Futurology and hopeful design ideas will fail if they focus on futures and don’t engage with the history of regrets.

Presentology

Being present with people’s pasts and futures, now

The idea of Presentology plays upon two senses of Present.

  • The sense of time: being explicit about anchoring people to their extraordinary human capacities to time travel to pasts and futures thru memory and imagination. The use of Autonoetic Consciousness to feel embodied in different time periods.
  • The sense of physicality: being explicit about together as humans. There is power in speaking out loud about hopes and regrets with other people. Hearing yourself and being heard by others. Being taken seriously by people who are serious. Being honest about what was lost with people who can explain why (without simply blaming some Other).

Storytelling is important but too many professionals and organisations seem to view themselves as the main author and people as the audience.

Stories are strong. This is the reason Design Fictions and narrative techniques are used in Futurology to imagine new possibilities and innovations.

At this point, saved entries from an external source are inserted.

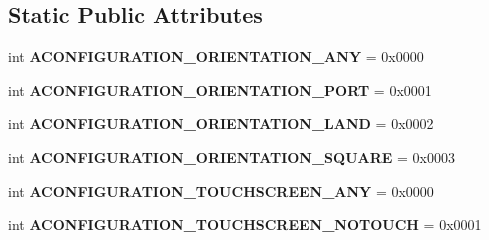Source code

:\subsection*{Static Public Attributes}
\begin{DoxyCompactItemize}
\item 
\mbox{\label{classarsc_1_1external_1_1configuration_1_1AConfiguration_a06cf64f40e366782bc7d2fb1e10ddc76}} 
int {\bfseries A\+C\+O\+N\+F\+I\+G\+U\+R\+A\+T\+I\+O\+N\+\_\+\+O\+R\+I\+E\+N\+T\+A\+T\+I\+O\+N\+\_\+\+A\+NY} = 0x0000
\item 
\mbox{\label{classarsc_1_1external_1_1configuration_1_1AConfiguration_aee51ab8c375d82efa91b06510c4f39bb}} 
int {\bfseries A\+C\+O\+N\+F\+I\+G\+U\+R\+A\+T\+I\+O\+N\+\_\+\+O\+R\+I\+E\+N\+T\+A\+T\+I\+O\+N\+\_\+\+P\+O\+RT} = 0x0001
\item 
\mbox{\label{classarsc_1_1external_1_1configuration_1_1AConfiguration_a211d6f8110776575fb805e28025226cc}} 
int {\bfseries A\+C\+O\+N\+F\+I\+G\+U\+R\+A\+T\+I\+O\+N\+\_\+\+O\+R\+I\+E\+N\+T\+A\+T\+I\+O\+N\+\_\+\+L\+A\+ND} = 0x0002
\item 
\mbox{\label{classarsc_1_1external_1_1configuration_1_1AConfiguration_abaa3441f7795510f00339f19c89e0628}} 
int {\bfseries A\+C\+O\+N\+F\+I\+G\+U\+R\+A\+T\+I\+O\+N\+\_\+\+O\+R\+I\+E\+N\+T\+A\+T\+I\+O\+N\+\_\+\+S\+Q\+U\+A\+RE} = 0x0003
\item 
\mbox{\label{classarsc_1_1external_1_1configuration_1_1AConfiguration_a040337807465fa6565970fcc3cfff351}} 
int {\bfseries A\+C\+O\+N\+F\+I\+G\+U\+R\+A\+T\+I\+O\+N\+\_\+\+T\+O\+U\+C\+H\+S\+C\+R\+E\+E\+N\+\_\+\+A\+NY} = 0x0000
\item 
\mbox{\label{classarsc_1_1external_1_1configuration_1_1AConfiguration_a352cf08b07ddb3d6d2c1031eb3439ca2}} 
int {\bfseries A\+C\+O\+N\+F\+I\+G\+U\+R\+A\+T\+I\+O\+N\+\_\+\+T\+O\+U\+C\+H\+S\+C\+R\+E\+E\+N\+\_\+\+N\+O\+T\+O\+U\+CH} = 0x0001
\item 
\mbox{\label{classarsc_1_1external_1_1configuration_1_1AConfiguration_ab784ce4d21e17e5a2414877096336990}} 

\end{DoxyCompactItemize}
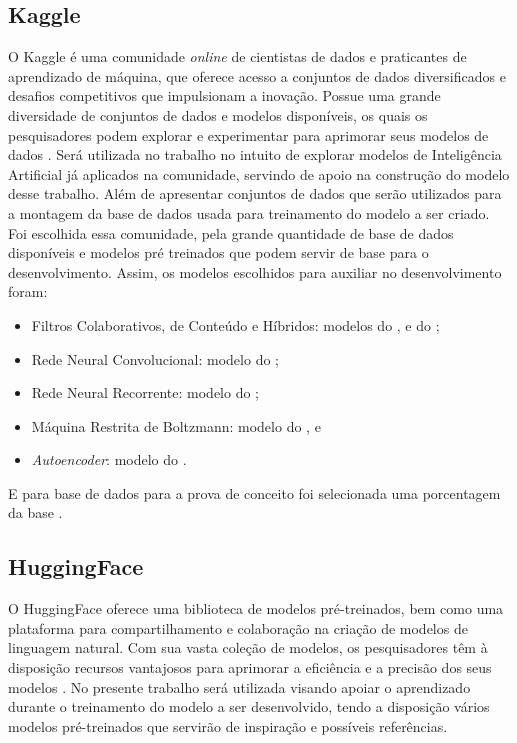 \subsection{Kaggle}\label{subsec:kaggle}
O Kaggle é uma comunidade \textit{online} de cientistas de dados e praticantes de aprendizado de máquina, que 
oferece acesso a conjuntos de dados diversificados e desafios competitivos que impulsionam a inovação. Possue 
uma grande diversidade de conjuntos de dados e modelos disponíveis, os quais os pesquisadores podem explorar e 
experimentar para aprimorar seus modelos de dados \cite{kagglesite}. Será utilizada no trabalho no intuito de explorar
modelos de Inteligência Artificial já aplicados na comunidade, servindo de apoio na construção do modelo desse trabalho.
Além de apresentar conjuntos de dados que serão utilizados para a montagem da base de dados usada para treinamento do modelo 
a ser criado. Foi escolhida essa comunidade, pela grande quantidade de base de dados disponíveis e modelos pré treinados que 
podem servir de base para o desenvolvimento.
Assim, os modelos escolhidos para auxiliar no desenvolvimento foram:
\begin{itemize}
    \item Filtros Colaborativos, de Conteúdo e Híbridos: modelos do , e do 
    ;
    \item Rede Neural Convolucional: modelo do ;
    \item Rede Neural Recorrente: modelo do ;
    \item Máquina Restrita de Boltzmann: modelo do , e
    \item \textit{Autoencoder}: modelo do .
\end{itemize}
E para base de dados para a prova de conceito
foi selecionada uma porcentagem da base .

\subsection{HuggingFace}\label{subsec:huggingface}
O HuggingFace oferece uma biblioteca de modelos pré-treinados, bem como uma plataforma para compartilhamento e 
colaboração na criação de modelos de linguagem natural. Com sua vasta coleção de modelos, os pesquisadores têm à 
disposição recursos vantajosos para aprimorar a eficiência e a precisão dos seus modelos \cite{huggingsite}. No presente trabalho será 
utilizada visando apoiar o aprendizado durante o treinamento do modelo a ser desenvolvido, tendo a disposição vários modelos
pré-treinados que servirão de inspiração e possíveis referências.


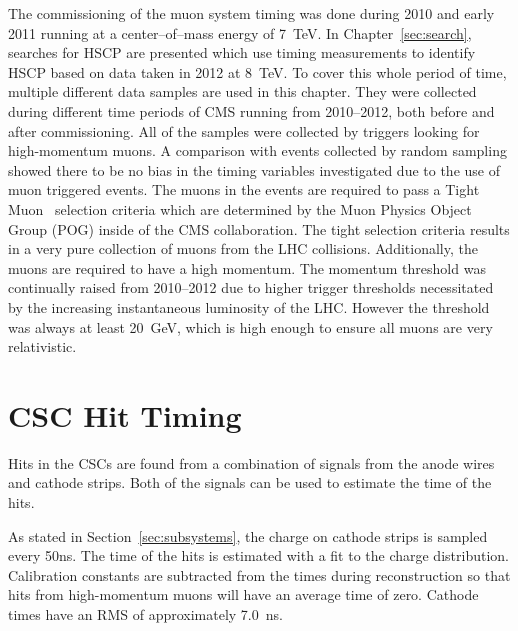 The commissioning of the muon system timing was done during 2010 and early 2011 running at a center--of--mass energy of 7~TeV.
In Chapter~\ref{sec:search}, searches for HSCP are presented which use
timing measurements to identify HSCP based on data taken in 2012 at 8~TeV.
To cover this whole period of time,
multiple different data samples are used in this chapter. They were collected during different time periods of CMS running from 2010--2012, both before and after commissioning.
All of the samples were collected by triggers looking for high-momentum muons. A comparison with events collected by random sampling showed there to be no
bias in the timing variables investigated due to the use of muon triggered events.
The muons in the events are required to pass a Tight Muon~\cite{2012JInst...7P0002T} selection 
criteria which are determined by the Muon Physics Object Group (POG) inside of the CMS collaboration.
The tight selection criteria results in a very pure collection of muons from the LHC collisions.
Additionally, the muons are required to have a high momentum. The momentum threshold was continually raised from 2010--2012 due to higher trigger thresholds
necessitated by the increasing instantaneous luminosity of the LHC.
However the threshold was always at least 20~GeV, which is high enough to ensure all muons are very relativistic.

\section{CSC Hit Timing}
Hits in the CSCs are found from a combination of signals from the anode wires and cathode strips. Both of the signals can be used to estimate the time of the hits.

As stated in Section~\ref{sec:subsystems}, the charge on cathode strips is sampled every 50ns.
The time of the hits is estimated with a fit to the charge distribution. Calibration constants are subtracted from the times during reconstruction 
so that hits from high-momentum muons will have an average time of zero.
Cathode times have an RMS of approximately 7.0~ns.


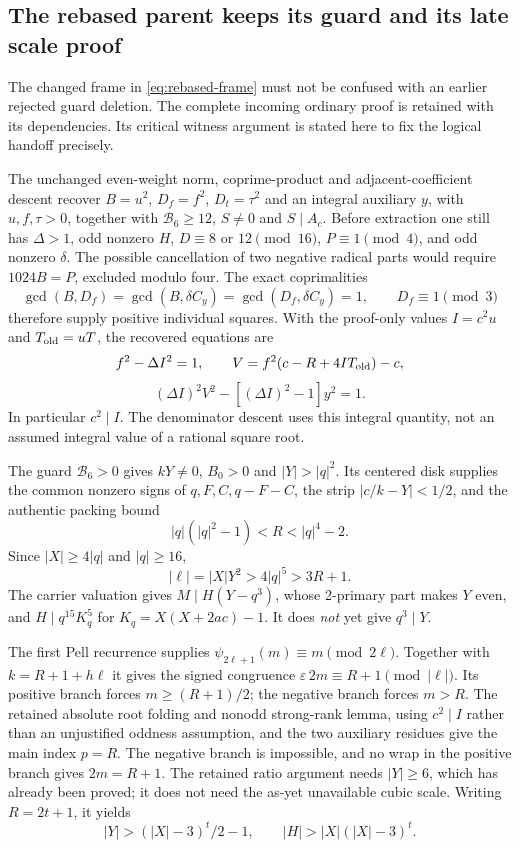 \subsection{The rebased parent keeps its guard and its late scale proof}
The changed frame in \eqref{eq:rebased-frame} must not be confused with
an earlier rejected guard deletion. The complete incoming ordinary proof
is retained with its dependencies. Its critical witness argument is stated
here to fix the logical handoff precisely.

The unchanged even-weight norm, coprime-product and adjacent-coefficient
descent recover $B=u^2$, $D_f=f^2$, $D_t=\tau^2$ and an integral
auxiliary $y$, with $u,f,\tau>0$, together with
$\mathcal B_6\ge12$, $S\ne0$ and $S\mid A_c$.
Before extraction one still has $\Delta>1$, odd nonzero $H$,
$D\equiv8$ or $12\pmod{16}$, $P\equiv1\pmod4$, and odd nonzero
$\delta$. The possible cancellation of two negative radical parts would
require $1024B=P$, excluded modulo four. The exact coprimalities
\[
 \gcd(B,D_f)=\gcd(B,\delta C_y)=\gcd(D_f,\delta C_y)=1,
 \qquad D_f\equiv1\pmod3
\]
therefore supply positive individual squares. With the proof-only values
$I=c^2u$ and $T_{\rm old}=uT$, the recovered equations are
\[
 f^2-\Delta I^2=1,\qquad
 V=f^2(c-R+4IT_{\rm old})-c,
\]
\[
 (\Delta I)^2V^2-[(\Delta I)^2-1]y^2=1.
\]
In particular $c^2\mid I$. The denominator descent uses this integral
quantity, not an assumed integral value of a rational square root.

The guard $\mathcal B_6>0$ gives $kY\ne0$, $B_0>0$ and
$|Y|>|q|^2$. Its centered disk supplies the common nonzero signs of
$q,F,C,q-F-C$, the strip $|c/k-Y|<1/2$, and the authentic packing bound
\[
 |q|(|q|^2-1)<R<|q|^4-2.
\]
Since $|X|\ge4|q|$ and $|q|\ge16$,
\[
 |\ell|=|X|Y^2>4|q|^5>3R+1.
\]
The carrier valuation gives $M\mid H(Y-q^3)$, whose 2-primary part
makes $Y$ even, and $H\mid q^{15}K_q^5$ for
$K_q=X(X+2ac)-1$. It does \emph{not} yet give $q^3\mid Y$.

The first Pell recurrence supplies
$\psi_{2\ell+1}(m)\equiv m\pmod{2\ell}$.
Together with $k=R+1+h\ell$ it gives the signed congruence
$\varepsilon\,2m\equiv R+1\pmod{|\ell|}$.
Its positive branch forces $m\ge(R+1)/2$; the negative branch forces
$m>R$. The retained absolute root folding and nonodd strong-rank lemma,
using $c^2\mid I$ rather than an unjustified oddness assumption, and
the two auxiliary residues give the main index $p=R$. The negative
branch is impossible, and no wrap in the positive branch gives
$2m=R+1$. The retained ratio argument needs $|Y|\ge6$, which has
already been proved; it does not need the as-yet unavailable cubic scale.
Writing $R=2t+1$, it yields
\[
 |Y|>(|X|-3)^t/2-1,
 \qquad |H|>|X|(|X|-3)^t.
\]

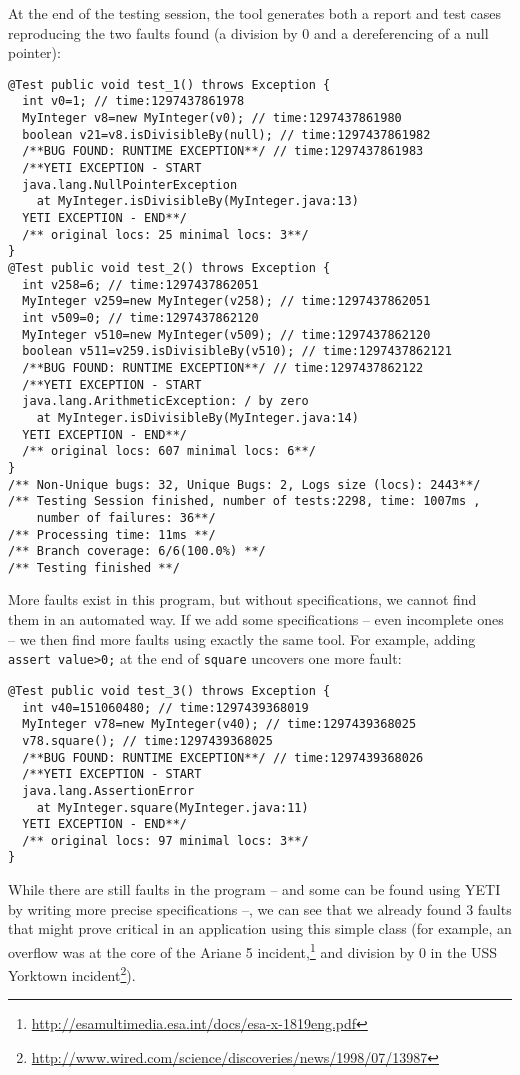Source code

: At the end of the testing session, the tool generates both a report and test cases reproducing the two faults found (a division by 0 and a dereferencing of a null pointer):
{\small
\begin{verbatim}
@Test public void test_1() throws Exception {
  int v0=1; // time:1297437861978
  MyInteger v8=new MyInteger(v0); // time:1297437861980
  boolean v21=v8.isDivisibleBy(null); // time:1297437861982
  /**BUG FOUND: RUNTIME EXCEPTION**/ // time:1297437861983
  /**YETI EXCEPTION - START 
  java.lang.NullPointerException
    at MyInteger.isDivisibleBy(MyInteger.java:13)
  YETI EXCEPTION - END**/ 
  /** original locs: 25 minimal locs: 3**/
}
@Test public void test_2() throws Exception {
  int v258=6; // time:1297437862051
  MyInteger v259=new MyInteger(v258); // time:1297437862051
  int v509=0; // time:1297437862120
  MyInteger v510=new MyInteger(v509); // time:1297437862120
  boolean v511=v259.isDivisibleBy(v510); // time:1297437862121
  /**BUG FOUND: RUNTIME EXCEPTION**/ // time:1297437862122
  /**YETI EXCEPTION - START 
  java.lang.ArithmeticException: / by zero
    at MyInteger.isDivisibleBy(MyInteger.java:14)
  YETI EXCEPTION - END**/ 
  /** original locs: 607 minimal locs: 6**/
}
/** Non-Unique bugs: 32, Unique Bugs: 2, Logs size (locs): 2443**/
/** Testing Session finished, number of tests:2298, time: 1007ms , 
    number of failures: 36**/
/** Processing time: 11ms **/
/** Branch coverage: 6/6(100.0%) **/
/** Testing finished **/
\end{verbatim}
}

More faults exist in this program, but without specifications, we cannot find them in an automated way.
If we add some specifications -- even incomplete ones -- we then find more faults using exactly the same tool.
For example, adding \verb+assert value>0;+ at the end of \verb+square+ uncovers one more fault:

{\small
\begin{verbatim}
@Test public void test_3() throws Exception {
  int v40=151060480; // time:1297439368019
  MyInteger v78=new MyInteger(v40); // time:1297439368025
  v78.square(); // time:1297439368025
  /**BUG FOUND: RUNTIME EXCEPTION**/ // time:1297439368026
  /**YETI EXCEPTION - START 
  java.lang.AssertionError
    at MyInteger.square(MyInteger.java:11)
  YETI EXCEPTION - END**/ 
  /** original locs: 97 minimal locs: 3**/
}
\end{verbatim}
}

While there are still faults in the program -- and some can be found using YETI by writing more precise specifications --, we can see that we already found 3 faults that might prove critical in an application using this simple class (for example, an overflow was at the core of the Ariane 5 incident,\footnote{\url{http://esamultimedia.esa.int/docs/esa-x-1819eng.pdf}} and division by 0 in the USS Yorktown incident\footnote{\url{http://www.wired.com/science/discoveries/news/1998/07/13987}}).

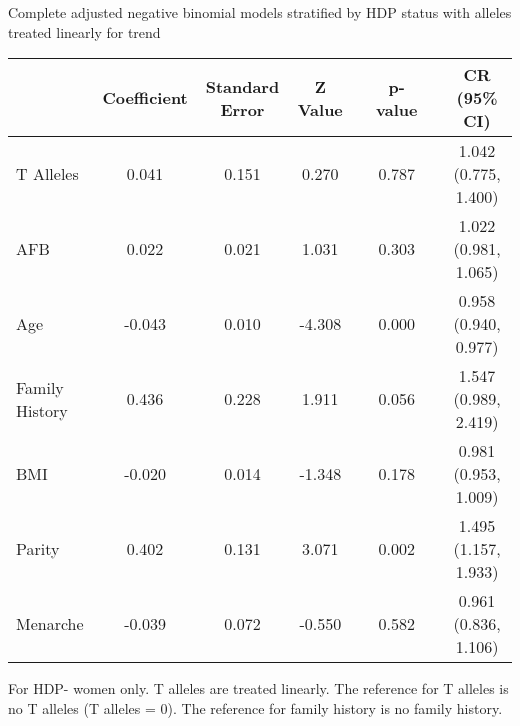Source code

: \documentclass{standalone}
\begin{document}
\begin{threeparttable}
\caption{Complete adjusted negative binomial models stratified by HDP status with alleles treated linearly for trend}
\begin{tabular}{@{}lccccccc@{}}
  \toprule
 & Coefficient & Standard Error & Z Value & \hspace{1em} & p-value & \hspace{1em} & CR (95\% CI) \\ 
  \midrule
  T Alleles\phantom{abcdefghijklm} & 0.041 & 0.151 & 0.270 && 0.787 && 1.042 (0.775, 1.400) \\ 
  AFB & 0.022 & 0.021 & 1.031 && 0.303 && 1.022 (0.981, 1.065) \\ 
  Age & -0.043 & 0.010 & -4.308 && 0.000 && 0.958 (0.940, 0.977) \\ 
  Family History & 0.436 & 0.228 & 1.911 && 0.056 && 1.547 (0.989, 2.419) \\ 
  BMI & -0.020 & 0.014 & -1.348 && 0.178 && 0.981 (0.953, 1.009) \\ 
  Parity & 0.402 & 0.131 & 3.071 && 0.002 && 1.495 (1.157, 1.933) \\ 
  Menarche & -0.039 & 0.072 & -0.550 && 0.582 && 0.961 (0.836, 1.106) \\
   \bottomrule
\end{tabular}
\begin{tablenotes}
\small
\item For HDP- women only. T alleles are treated linearly. The reference for T alleles is no T alleles (T alleles = 0). The reference for family history is no family history.
\end{tablenotes}
\end{threeparttable}
\end{document}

However, it is that strength that haunts the present. Those institutional stories told and never finished. Those personal stories built up from childhood but never told and never listened to.

Holding both the past and future in the present

This is Presentology: using institutional power and capability to hold a space for people’s pasts and futures in the future present.

It will be hard because resentment and regret deserve honest replies.

Organisations must be willing to explain and take responsibility for lost hopes and crushed dreams. Sometimes it will be because people stop noticing what was fixed and what needs were satisfied. Sometimes it will be because what changed was systemically necessary but personally or communally painful.

Yet without these conversations, how can futures be truthful and well founded?

The right proves daily the power of their core narrative pattern. Taking resentments, naming an Other as responsible and permissioning action as restorative revenge.

We cannot build better futures without taking the fuel of past promises and hopes away from populists and authoritarians.